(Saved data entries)
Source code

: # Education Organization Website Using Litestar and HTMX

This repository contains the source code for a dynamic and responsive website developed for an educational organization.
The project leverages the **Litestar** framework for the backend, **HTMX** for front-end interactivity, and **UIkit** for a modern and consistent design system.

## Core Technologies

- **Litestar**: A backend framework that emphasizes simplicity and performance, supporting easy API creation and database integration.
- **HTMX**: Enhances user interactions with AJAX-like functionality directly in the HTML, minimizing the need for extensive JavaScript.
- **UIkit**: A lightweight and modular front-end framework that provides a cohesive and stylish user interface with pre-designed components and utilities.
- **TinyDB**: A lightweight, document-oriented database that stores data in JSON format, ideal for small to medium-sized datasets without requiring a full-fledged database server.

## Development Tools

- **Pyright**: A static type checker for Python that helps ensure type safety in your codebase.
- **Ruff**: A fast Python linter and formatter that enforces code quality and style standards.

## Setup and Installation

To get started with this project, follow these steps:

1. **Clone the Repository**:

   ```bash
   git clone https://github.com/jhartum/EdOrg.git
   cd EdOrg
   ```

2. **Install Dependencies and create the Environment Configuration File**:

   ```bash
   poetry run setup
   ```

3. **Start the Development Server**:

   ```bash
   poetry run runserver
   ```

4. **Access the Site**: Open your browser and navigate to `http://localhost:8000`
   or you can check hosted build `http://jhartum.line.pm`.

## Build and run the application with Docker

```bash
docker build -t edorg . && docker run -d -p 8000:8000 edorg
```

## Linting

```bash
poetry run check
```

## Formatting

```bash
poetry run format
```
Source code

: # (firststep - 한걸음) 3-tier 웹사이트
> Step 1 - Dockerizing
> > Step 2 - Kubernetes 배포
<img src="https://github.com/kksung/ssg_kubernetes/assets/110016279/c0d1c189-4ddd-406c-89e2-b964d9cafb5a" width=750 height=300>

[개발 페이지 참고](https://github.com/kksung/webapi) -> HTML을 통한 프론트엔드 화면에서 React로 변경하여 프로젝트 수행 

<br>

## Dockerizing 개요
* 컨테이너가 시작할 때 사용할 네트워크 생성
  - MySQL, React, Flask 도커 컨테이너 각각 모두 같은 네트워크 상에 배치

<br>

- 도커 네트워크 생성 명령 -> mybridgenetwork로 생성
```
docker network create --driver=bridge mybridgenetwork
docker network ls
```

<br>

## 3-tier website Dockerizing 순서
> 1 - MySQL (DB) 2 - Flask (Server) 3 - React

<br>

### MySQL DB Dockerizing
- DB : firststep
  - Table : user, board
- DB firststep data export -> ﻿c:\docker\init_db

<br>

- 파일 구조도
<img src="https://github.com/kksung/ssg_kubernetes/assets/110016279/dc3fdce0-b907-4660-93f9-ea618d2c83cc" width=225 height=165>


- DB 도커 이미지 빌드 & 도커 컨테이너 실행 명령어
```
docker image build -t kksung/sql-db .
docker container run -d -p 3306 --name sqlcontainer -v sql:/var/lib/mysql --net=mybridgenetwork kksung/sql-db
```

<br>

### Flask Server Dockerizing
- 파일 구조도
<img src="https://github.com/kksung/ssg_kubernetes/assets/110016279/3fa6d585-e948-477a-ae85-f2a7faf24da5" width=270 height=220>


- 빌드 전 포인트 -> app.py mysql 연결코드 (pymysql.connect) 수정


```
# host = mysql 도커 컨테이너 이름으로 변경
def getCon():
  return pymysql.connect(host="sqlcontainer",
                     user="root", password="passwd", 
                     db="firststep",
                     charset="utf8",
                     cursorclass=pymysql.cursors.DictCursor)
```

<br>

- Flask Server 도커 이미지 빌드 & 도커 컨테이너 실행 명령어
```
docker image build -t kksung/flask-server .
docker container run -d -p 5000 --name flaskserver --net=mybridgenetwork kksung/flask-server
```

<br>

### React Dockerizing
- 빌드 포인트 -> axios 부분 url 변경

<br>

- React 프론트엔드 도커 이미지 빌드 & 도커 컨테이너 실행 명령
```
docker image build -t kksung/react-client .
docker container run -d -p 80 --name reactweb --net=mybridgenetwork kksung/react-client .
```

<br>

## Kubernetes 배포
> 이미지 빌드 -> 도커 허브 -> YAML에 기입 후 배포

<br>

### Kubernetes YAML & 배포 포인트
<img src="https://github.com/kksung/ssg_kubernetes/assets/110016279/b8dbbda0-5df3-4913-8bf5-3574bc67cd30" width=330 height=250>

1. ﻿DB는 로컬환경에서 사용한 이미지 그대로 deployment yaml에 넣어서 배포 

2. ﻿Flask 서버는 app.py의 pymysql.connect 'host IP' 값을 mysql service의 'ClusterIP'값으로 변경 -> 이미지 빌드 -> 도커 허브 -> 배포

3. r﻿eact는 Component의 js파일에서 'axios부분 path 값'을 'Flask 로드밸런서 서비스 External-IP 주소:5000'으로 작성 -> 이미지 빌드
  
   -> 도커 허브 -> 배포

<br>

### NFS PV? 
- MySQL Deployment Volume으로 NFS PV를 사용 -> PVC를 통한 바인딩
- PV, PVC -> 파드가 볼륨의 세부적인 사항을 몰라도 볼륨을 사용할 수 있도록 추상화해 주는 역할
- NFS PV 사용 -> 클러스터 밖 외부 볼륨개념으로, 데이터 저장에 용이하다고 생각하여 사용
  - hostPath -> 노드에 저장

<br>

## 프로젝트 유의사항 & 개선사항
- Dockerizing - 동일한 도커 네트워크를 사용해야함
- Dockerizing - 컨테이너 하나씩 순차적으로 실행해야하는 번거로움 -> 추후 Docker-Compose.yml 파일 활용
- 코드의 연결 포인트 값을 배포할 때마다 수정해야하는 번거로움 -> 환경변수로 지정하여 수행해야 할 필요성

YOUR ASSIGNMENT →
Go through the records above. Copy each line in which the string "framework" appears.

SOLUTION TO THE PROBLEM →
The project leverages the **Litestar** framework for the backend, **HTMX** for front-end interactivity, and **UIkit** for a modern and consistent design system.
- **Litestar**: A backend framework that emphasizes simplicity and performance, supporting easy API creation and database integration.
- **UIkit**: A lightweight and modular front-end framework that provides a cohesive and stylish user interface with pre-designed components and utilities.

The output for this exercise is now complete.